- _Task details_:
Each line of the data must be set down again without a single difference.

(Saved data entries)
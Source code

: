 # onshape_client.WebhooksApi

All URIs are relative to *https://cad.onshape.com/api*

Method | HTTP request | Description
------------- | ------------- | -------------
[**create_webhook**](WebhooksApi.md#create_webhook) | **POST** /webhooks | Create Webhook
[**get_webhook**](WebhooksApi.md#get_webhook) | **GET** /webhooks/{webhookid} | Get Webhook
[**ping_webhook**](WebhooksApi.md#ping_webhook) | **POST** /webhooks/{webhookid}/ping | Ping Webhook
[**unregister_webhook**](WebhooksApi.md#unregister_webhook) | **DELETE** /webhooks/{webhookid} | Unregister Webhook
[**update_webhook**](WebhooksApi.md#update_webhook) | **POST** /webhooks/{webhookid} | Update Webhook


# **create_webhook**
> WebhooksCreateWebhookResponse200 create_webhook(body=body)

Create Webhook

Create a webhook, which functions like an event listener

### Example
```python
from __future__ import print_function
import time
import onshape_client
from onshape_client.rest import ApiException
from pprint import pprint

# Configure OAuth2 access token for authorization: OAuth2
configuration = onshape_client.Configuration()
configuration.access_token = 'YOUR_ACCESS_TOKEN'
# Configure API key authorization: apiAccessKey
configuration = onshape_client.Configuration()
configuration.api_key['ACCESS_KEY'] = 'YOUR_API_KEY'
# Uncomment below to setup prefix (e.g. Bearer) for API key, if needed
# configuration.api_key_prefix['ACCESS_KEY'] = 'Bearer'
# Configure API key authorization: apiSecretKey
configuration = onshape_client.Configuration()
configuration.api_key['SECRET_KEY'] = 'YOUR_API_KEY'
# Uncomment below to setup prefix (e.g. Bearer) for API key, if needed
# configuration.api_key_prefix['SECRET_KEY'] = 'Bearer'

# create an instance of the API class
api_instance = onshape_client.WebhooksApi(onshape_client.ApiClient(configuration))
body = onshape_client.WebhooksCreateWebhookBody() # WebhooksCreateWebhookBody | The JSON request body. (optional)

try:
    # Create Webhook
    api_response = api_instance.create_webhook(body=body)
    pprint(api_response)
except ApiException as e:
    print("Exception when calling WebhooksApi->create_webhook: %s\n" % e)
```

- _Completed task_:
Source code

: # onshape_client.WebhooksApi

All URIs are relative to *https://cad.onshape.com/api*

Method | HTTP request | Description
------------- | ------------- | -------------
[**create_webhook**](WebhooksApi.md#create_webhook) | **POST** /webhooks | Create Webhook
[**get_webhook**](WebhooksApi.md#get_webhook) | **GET** /webhooks/{webhookid} | Get Webhook
[**ping_webhook**](WebhooksApi.md#ping_webhook) | **POST** /webhooks/{webhookid}/ping | Ping Webhook
[**unregister_webhook**](WebhooksApi.md#unregister_webhook) | **DELETE** /webhooks/{webhookid} | Unregister Webhook
[**update_webhook**](WebhooksApi.md#update_webhook) | **POST** /webhooks/{webhookid} | Update Webhook


# **create_webhook**
> WebhooksCreateWebhookResponse200 create_webhook(body=body)

Create Webhook

Create a webhook, which functions like an event listener

### Example
```python
from __future__ import print_function
import time
import onshape_client
from onshape_client.rest import ApiException
from pprint import pprint

# Configure OAuth2 access token for authorization: OAuth2
configuration = onshape_client.Configuration()
configuration.access_token = 'YOUR_ACCESS_TOKEN'
# Configure API key authorization: apiAccessKey
configuration = onshape_client.Configuration()
configuration.api_key['ACCESS_KEY'] = 'YOUR_API_KEY'
# Uncomment below to setup prefix (e.g. Bearer) for API key, if needed
# configuration.api_key_prefix['ACCESS_KEY'] = 'Bearer'
# Configure API key authorization: apiSecretKey
configuration = onshape_client.Configuration()
configuration.api_key['SECRET_KEY'] = 'YOUR_API_KEY'
# Uncomment below to setup prefix (e.g. Bearer) for API key, if needed
# configuration.api_key_prefix['SECRET_KEY'] = 'Bearer'

# create an instance of the API class
api_instance = onshape_client.WebhooksApi(onshape_client.ApiClient(configuration))
body = onshape_client.WebhooksCreateWebhookBody() # WebhooksCreateWebhookBody | The JSON request body. (optional)

try:
    # Create Webhook
    api_response = api_instance.create_webhook(body=body)
    pprint(api_response)
except ApiException as e:
    print("Exception when calling WebhooksApi->create_webhook: %s\n" % e)
```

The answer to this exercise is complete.